Problem: The line holding "redirecting to https://gitlab.com/11joao44/nome_projeto/" is the last one to output; start at the first line of the data, keep every line in between exactly, and leave out pictures.

Provided material:
┌──

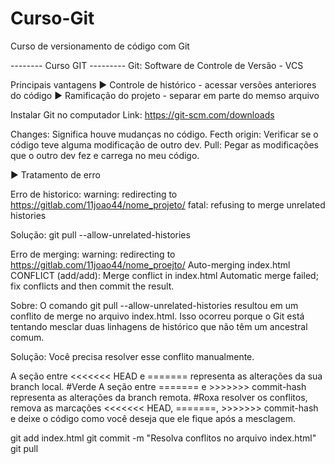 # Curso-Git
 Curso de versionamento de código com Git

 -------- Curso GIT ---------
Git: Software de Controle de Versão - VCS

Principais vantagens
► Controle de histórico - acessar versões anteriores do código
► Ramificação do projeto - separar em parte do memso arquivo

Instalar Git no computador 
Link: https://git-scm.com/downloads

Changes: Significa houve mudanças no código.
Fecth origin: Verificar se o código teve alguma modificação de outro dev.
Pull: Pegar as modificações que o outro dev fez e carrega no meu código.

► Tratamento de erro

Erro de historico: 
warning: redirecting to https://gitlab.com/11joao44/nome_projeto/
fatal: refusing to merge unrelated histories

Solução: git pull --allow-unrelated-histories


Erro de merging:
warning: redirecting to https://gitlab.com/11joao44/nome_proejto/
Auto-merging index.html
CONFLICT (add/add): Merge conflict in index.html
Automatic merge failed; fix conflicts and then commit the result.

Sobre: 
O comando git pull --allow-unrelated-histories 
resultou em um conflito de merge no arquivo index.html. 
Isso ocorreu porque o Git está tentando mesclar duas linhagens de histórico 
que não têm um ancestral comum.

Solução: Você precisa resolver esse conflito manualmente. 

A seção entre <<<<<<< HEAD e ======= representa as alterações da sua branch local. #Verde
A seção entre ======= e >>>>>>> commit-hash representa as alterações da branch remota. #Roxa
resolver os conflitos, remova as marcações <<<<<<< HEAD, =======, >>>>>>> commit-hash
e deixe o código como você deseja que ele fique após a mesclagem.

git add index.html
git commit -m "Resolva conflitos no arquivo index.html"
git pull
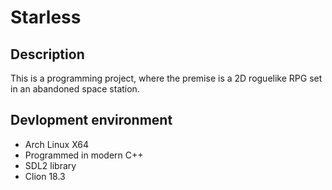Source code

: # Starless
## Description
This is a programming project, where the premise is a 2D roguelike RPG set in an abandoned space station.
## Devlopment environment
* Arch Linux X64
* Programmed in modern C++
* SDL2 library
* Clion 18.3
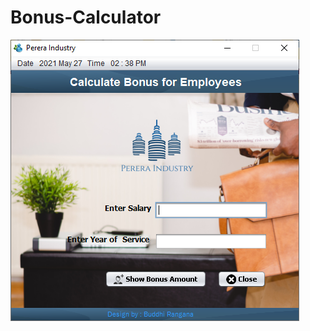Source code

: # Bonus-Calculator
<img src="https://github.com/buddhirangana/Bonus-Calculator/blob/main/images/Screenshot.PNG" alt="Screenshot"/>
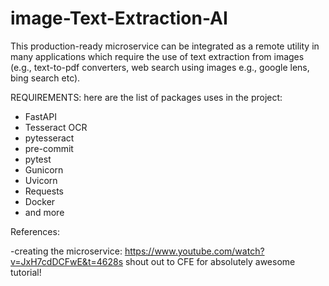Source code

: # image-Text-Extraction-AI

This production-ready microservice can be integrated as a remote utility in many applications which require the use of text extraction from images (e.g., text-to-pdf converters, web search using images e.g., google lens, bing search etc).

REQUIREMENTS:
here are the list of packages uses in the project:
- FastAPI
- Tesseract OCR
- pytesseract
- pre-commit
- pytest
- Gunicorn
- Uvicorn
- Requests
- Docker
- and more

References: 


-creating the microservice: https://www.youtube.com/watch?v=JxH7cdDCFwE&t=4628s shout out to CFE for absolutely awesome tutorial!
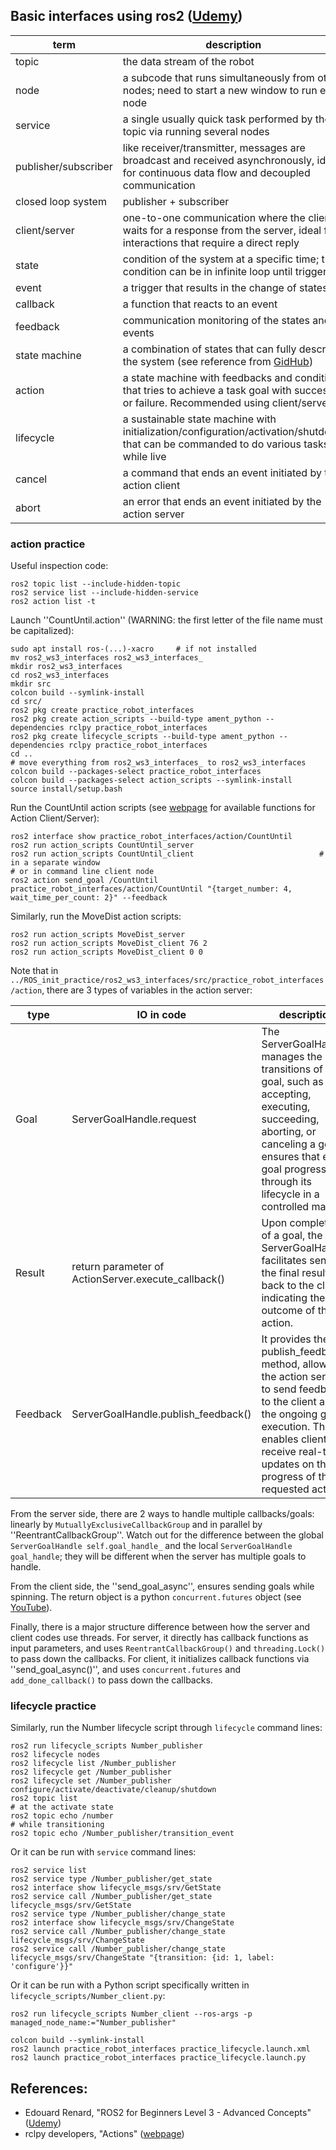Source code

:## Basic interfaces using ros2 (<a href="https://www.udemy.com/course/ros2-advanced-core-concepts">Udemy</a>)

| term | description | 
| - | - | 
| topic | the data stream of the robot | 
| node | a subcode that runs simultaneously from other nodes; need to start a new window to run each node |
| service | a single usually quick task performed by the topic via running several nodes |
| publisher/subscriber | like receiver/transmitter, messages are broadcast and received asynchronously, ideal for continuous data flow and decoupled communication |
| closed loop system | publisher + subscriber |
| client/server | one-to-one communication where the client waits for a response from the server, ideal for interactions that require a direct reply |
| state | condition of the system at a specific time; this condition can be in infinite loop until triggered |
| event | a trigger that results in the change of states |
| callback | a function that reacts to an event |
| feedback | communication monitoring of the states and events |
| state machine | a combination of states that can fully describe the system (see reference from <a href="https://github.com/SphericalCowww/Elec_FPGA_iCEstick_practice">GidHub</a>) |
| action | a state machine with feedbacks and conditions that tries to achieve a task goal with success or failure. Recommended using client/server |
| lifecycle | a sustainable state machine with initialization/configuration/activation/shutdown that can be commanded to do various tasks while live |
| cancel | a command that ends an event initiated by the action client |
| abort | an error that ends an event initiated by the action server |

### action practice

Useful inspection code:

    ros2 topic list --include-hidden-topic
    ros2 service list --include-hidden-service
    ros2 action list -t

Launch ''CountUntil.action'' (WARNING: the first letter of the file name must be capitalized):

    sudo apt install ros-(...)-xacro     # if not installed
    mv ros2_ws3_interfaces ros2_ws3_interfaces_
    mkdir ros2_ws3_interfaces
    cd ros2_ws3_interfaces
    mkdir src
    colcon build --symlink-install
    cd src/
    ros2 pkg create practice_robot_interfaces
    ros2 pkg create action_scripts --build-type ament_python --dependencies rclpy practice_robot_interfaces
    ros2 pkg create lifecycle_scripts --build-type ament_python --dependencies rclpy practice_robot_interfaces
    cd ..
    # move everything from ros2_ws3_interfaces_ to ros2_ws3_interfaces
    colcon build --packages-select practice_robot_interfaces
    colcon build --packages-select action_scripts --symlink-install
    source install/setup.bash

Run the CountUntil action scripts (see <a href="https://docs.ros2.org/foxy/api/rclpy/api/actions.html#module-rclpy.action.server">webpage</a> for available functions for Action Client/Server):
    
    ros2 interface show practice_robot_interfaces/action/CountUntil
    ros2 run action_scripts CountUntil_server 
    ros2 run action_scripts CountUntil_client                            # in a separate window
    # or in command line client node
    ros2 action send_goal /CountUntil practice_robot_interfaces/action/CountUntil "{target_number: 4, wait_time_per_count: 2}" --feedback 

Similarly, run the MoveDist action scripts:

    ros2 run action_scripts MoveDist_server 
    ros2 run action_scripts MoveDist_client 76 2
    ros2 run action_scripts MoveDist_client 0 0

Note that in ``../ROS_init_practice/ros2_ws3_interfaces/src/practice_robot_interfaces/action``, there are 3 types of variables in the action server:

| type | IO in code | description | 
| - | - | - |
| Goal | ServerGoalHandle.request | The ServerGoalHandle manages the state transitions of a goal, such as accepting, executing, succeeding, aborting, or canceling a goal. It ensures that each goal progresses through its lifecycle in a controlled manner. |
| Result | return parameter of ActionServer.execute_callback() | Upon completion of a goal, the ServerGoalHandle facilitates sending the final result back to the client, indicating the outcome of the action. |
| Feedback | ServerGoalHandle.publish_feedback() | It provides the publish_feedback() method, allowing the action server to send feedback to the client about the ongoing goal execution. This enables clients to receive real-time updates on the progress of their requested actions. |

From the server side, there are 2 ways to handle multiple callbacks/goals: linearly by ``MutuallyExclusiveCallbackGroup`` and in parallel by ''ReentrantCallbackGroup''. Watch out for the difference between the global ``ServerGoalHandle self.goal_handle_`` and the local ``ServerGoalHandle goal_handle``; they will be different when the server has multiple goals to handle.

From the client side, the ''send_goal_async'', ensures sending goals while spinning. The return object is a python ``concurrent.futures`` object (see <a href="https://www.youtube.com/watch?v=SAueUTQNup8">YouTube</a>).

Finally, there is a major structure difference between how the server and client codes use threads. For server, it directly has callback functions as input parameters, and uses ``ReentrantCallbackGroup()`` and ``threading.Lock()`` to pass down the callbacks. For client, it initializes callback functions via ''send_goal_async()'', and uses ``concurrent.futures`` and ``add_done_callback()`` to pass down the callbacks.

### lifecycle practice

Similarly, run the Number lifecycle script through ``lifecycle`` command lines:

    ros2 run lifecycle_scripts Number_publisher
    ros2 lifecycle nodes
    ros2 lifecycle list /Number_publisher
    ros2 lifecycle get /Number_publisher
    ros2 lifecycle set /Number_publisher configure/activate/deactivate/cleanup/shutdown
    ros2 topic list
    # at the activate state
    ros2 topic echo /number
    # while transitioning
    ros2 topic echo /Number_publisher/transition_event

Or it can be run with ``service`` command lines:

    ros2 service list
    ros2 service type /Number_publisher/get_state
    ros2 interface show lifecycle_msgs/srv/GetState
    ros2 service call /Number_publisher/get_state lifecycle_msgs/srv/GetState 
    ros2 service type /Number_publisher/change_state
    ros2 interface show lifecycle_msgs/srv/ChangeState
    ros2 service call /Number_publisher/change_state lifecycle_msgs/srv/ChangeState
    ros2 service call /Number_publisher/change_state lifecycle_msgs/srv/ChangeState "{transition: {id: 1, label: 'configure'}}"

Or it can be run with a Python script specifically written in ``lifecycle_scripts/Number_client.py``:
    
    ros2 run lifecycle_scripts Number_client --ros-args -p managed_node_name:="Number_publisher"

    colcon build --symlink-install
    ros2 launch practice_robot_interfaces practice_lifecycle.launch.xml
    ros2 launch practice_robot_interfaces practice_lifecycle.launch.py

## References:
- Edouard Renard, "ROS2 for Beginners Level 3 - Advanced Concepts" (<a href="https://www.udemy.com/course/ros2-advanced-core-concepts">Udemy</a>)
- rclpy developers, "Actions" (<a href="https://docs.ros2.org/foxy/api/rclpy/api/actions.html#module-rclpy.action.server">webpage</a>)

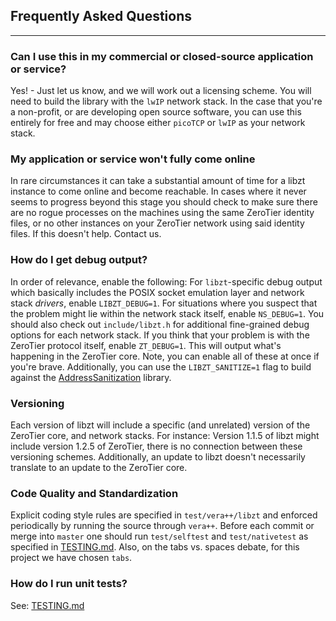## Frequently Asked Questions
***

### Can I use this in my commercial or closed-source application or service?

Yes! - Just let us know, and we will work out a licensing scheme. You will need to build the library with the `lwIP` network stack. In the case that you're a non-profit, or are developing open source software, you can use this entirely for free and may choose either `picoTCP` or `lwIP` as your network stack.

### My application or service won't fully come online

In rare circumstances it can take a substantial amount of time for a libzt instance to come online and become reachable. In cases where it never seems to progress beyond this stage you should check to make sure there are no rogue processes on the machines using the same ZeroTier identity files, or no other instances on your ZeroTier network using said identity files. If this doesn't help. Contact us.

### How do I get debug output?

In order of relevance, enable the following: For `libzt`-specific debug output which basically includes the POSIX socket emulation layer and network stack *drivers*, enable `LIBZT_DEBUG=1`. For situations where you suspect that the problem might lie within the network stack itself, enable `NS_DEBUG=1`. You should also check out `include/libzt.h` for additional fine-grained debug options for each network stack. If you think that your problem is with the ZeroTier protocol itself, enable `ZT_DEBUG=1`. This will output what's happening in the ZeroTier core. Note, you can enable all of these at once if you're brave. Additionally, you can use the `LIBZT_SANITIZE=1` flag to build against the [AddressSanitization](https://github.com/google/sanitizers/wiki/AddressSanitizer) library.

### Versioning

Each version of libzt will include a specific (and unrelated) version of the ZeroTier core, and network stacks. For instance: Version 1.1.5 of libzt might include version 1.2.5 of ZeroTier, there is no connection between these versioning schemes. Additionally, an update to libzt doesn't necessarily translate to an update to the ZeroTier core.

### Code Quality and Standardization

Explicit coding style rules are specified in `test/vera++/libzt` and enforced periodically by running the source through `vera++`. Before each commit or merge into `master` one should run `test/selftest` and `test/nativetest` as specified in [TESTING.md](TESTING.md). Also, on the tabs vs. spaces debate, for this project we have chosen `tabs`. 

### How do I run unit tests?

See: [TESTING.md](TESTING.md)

└──

Solution to this problem:
 # Curso-Git
 Curso de versionamento de código com Git

 -------- Curso GIT ---------
Git: Software de Controle de Versão - VCS

Principais vantagens
► Controle de histórico - acessar versões anteriores do código
► Ramificação do projeto - separar em parte do memso arquivo

Instalar Git no computador 
Link: https://git-scm.com/downloads

Changes: Significa houve mudanças no código.
Fecth origin: Verificar se o código teve alguma modificação de outro dev.
Pull: Pegar as modificações que o outro dev fez e carrega no meu código.

► Tratamento de erro

Erro de historico: 
warning: redirecting to https://gitlab.com/11joao44/nome_projeto/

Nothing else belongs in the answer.